What to produce → Copy out every line of the material below, character for character, apart from the pictures.

Source material →
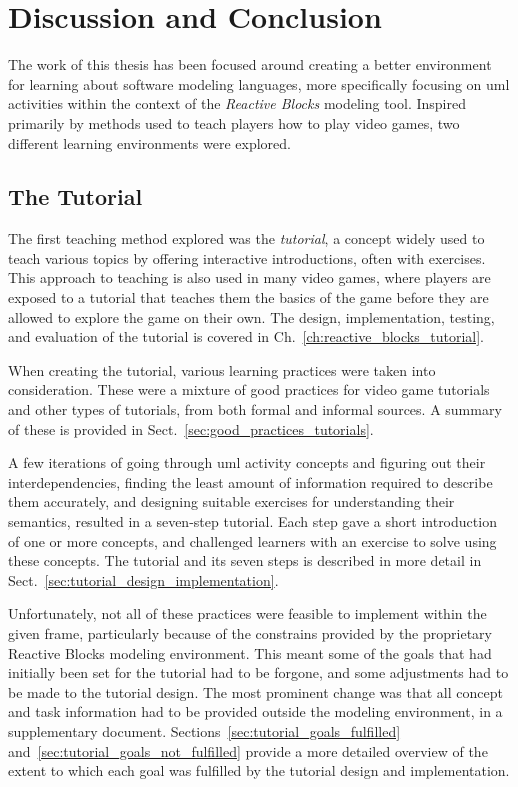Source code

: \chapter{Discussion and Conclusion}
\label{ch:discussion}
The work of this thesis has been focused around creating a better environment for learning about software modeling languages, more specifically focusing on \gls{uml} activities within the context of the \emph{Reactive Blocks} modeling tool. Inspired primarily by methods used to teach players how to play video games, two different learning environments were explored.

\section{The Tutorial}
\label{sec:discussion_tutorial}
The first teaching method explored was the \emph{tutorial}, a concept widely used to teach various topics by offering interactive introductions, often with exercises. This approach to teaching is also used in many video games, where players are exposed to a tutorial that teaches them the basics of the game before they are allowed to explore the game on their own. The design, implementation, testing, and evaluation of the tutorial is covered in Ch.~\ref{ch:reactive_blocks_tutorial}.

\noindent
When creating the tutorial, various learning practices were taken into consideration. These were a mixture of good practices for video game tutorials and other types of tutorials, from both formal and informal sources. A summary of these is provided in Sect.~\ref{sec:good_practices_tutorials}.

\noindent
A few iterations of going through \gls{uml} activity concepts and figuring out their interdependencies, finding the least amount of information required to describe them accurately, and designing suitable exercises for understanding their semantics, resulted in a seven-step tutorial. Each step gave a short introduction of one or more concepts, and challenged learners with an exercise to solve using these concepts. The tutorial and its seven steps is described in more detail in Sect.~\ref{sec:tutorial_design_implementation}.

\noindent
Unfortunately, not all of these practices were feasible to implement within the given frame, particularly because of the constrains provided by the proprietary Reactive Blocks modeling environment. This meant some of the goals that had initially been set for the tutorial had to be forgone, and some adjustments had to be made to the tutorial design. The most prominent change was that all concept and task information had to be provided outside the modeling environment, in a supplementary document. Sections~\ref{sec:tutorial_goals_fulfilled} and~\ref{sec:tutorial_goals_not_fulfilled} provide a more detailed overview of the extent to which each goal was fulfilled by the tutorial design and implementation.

Answer section →
Source code

: \chapter{Discussion and Conclusion}
\label{ch:discussion}
The work of this thesis has been focused around creating a better environment for learning about software modeling languages, more specifically focusing on \gls{uml} activities within the context of the \emph{Reactive Blocks} modeling tool. Inspired primarily by methods used to teach players how to play video games, two different learning environments were explored.

\section{The Tutorial}
\label{sec:discussion_tutorial}
The first teaching method explored was the \emph{tutorial}, a concept widely used to teach various topics by offering interactive introductions, often with exercises. This approach to teaching is also used in many video games, where players are exposed to a tutorial that teaches them the basics of the game before they are allowed to explore the game on their own. The design, implementation, testing, and evaluation of the tutorial is covered in Ch.~\ref{ch:reactive_blocks_tutorial}.

\noindent
When creating the tutorial, various learning practices were taken into consideration. These were a mixture of good practices for video game tutorials and other types of tutorials, from both formal and informal sources. A summary of these is provided in Sect.~\ref{sec:good_practices_tutorials}.

\noindent
A few iterations of going through \gls{uml} activity concepts and figuring out their interdependencies, finding the least amount of information required to describe them accurately, and designing suitable exercises for understanding their semantics, resulted in a seven-step tutorial. Each step gave a short introduction of one or more concepts, and challenged learners with an exercise to solve using these concepts. The tutorial and its seven steps is described in more detail in Sect.~\ref{sec:tutorial_design_implementation}.

\noindent
Unfortunately, not all of these practices were feasible to implement within the given frame, particularly because of the constrains provided by the proprietary Reactive Blocks modeling environment. This meant some of the goals that had initially been set for the tutorial had to be forgone, and some adjustments had to be made to the tutorial design. The most prominent change was that all concept and task information had to be provided outside the modeling environment, in a supplementary document. Sections~\ref{sec:tutorial_goals_fulfilled} and~\ref{sec:tutorial_goals_not_fulfilled} provide a more detailed overview of the extent to which each goal was fulfilled by the tutorial design and implementation.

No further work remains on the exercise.